Work required: Only lines holding the word "Knowledge" are wanted from the records; copy all of them.
+++ Records to process
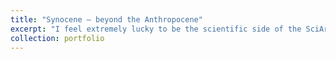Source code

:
 ```yaml
---
title: "Synocene – beyond the Anthropocene"
excerpt: "I feel extremely lucky to be the scientific side of the SciArt project [SYNOCENE](https://science-art-society.ec.europa.eu/naturarchy-projects#synocene--beyond-the-anthropocene) conceived by outstanding artists [Marina Wainer](https://marinaestelawainer.com/index.php/en/) and [Sam Nester](https://samnester.com/), and also in collaboration with my colleague [Lucía Iglesias](https://science-art-society.ec.europa.eu/researchers-policymakers#luc%C3%ADa-iglesias-blanco) from European Commission's DG ENVIRONMENT. SYNOCENE is a 360 degree involving sound installation where the voices of humans, artificial intelligence and nature co-exist exploring a decentered view of our anthropocentric experience of the natural world. <br> <br/><img src='/images/synocene.jpg'>"
collection: portfolio
---
```

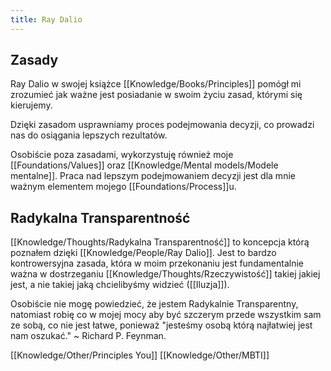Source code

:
 ```yaml
---
title: Ray Dalio
---
```


## Zasady
Ray Dalio w swojej książce [[Knowledge/Books/Principles]] pomógł mi zrozumieć jak ważne jest posiadanie w swoim życiu zasad, którymi się kierujemy. 

Dzięki zasadom usprawniamy proces podejmowania decyzji, co prowadzi nas do osiągania lepszych rezultatów. 

Osobiście poza zasadami, wykorzystuję również moje [[Foundations/Values]] oraz [[Knowledge/Mental models/Modele mentalne]]. Praca nad lepszym podejmowaniem decyzji jest dla mnie ważnym elementem mojego [[Foundations/Process]]u.

## Radykalna Transparentność
[[Knowledge/Thoughts/Radykalna Transparentność]] to koncepcja którą poznałem dzięki [[Knowledge/People/Ray Dalio]]. Jest to bardzo kontrowersyjna zasada, która w moim przekonaniu jest fundamentalnie ważna w dostrzeganiu [[Knowledge/Thoughts/Rzeczywistość]] takiej jakiej jest, a nie takiej jaką chcielibyśmy widzieć ([[Iluzja]]).

Osobiście nie mogę powiedzieć, że jestem Radykalnie Transparentny, natomiast robię co w mojej mocy aby być szczerym przede wszystkim sam ze sobą, co nie jest łatwe, ponieważ "jesteśmy osobą którą najłatwiej jest nam oszukać." ~ Richard P. Feynman.

[[Knowledge/Other/Principles You]]
[[Knowledge/Other/MBTI]]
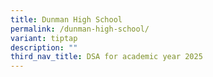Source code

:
 ```yaml
---
title: Dunman High School
permalink: /dunman-high-school/
variant: tiptap
description: ""
third_nav_title: DSA for academic year 2025
---
```

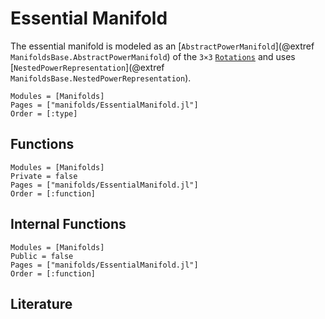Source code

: # Essential Manifold
The essential manifold is modeled as an [`AbstractPowerManifold`](@extref `ManifoldsBase.AbstractPowerManifold`)  of the ``3×3`` [`Rotations`](@ref) and uses [`NestedPowerRepresentation`](@extref `ManifoldsBase.NestedPowerRepresentation`).

```@autodocs
Modules = [Manifolds]
Pages = ["manifolds/EssentialManifold.jl"]
Order = [:type]
```

## Functions
```@autodocs
Modules = [Manifolds]
Private = false
Pages = ["manifolds/EssentialManifold.jl"]
Order = [:function]
```

## Internal Functions
```@autodocs
Modules = [Manifolds]
Public = false
Pages = ["manifolds/EssentialManifold.jl"]
Order = [:function]
```

## Literature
++++++
Written response:
Ray Dalio w swojej książce [[Knowledge/Books/Principles]] pomógł mi zrozumieć jak ważne jest posiadanie w swoim życiu zasad, którymi się kierujemy. 
Osobiście poza zasadami, wykorzystuję również moje [[Foundations/Values]] oraz [[Knowledge/Mental models/Modele mentalne]]. Praca nad lepszym podejmowaniem decyzji jest dla mnie ważnym elementem mojego [[Foundations/Process]]u.
[[Knowledge/Thoughts/Radykalna Transparentność]] to koncepcja którą poznałem dzięki [[Knowledge/People/Ray Dalio]]. Jest to bardzo kontrowersyjna zasada, która w moim przekonaniu jest fundamentalnie ważna w dostrzeganiu [[Knowledge/Thoughts/Rzeczywistość]] takiej jakiej jest, a nie takiej jaką chcielibyśmy widzieć ([[Iluzja]]).
[[Knowledge/Other/Principles You]]
[[Knowledge/Other/MBTI]]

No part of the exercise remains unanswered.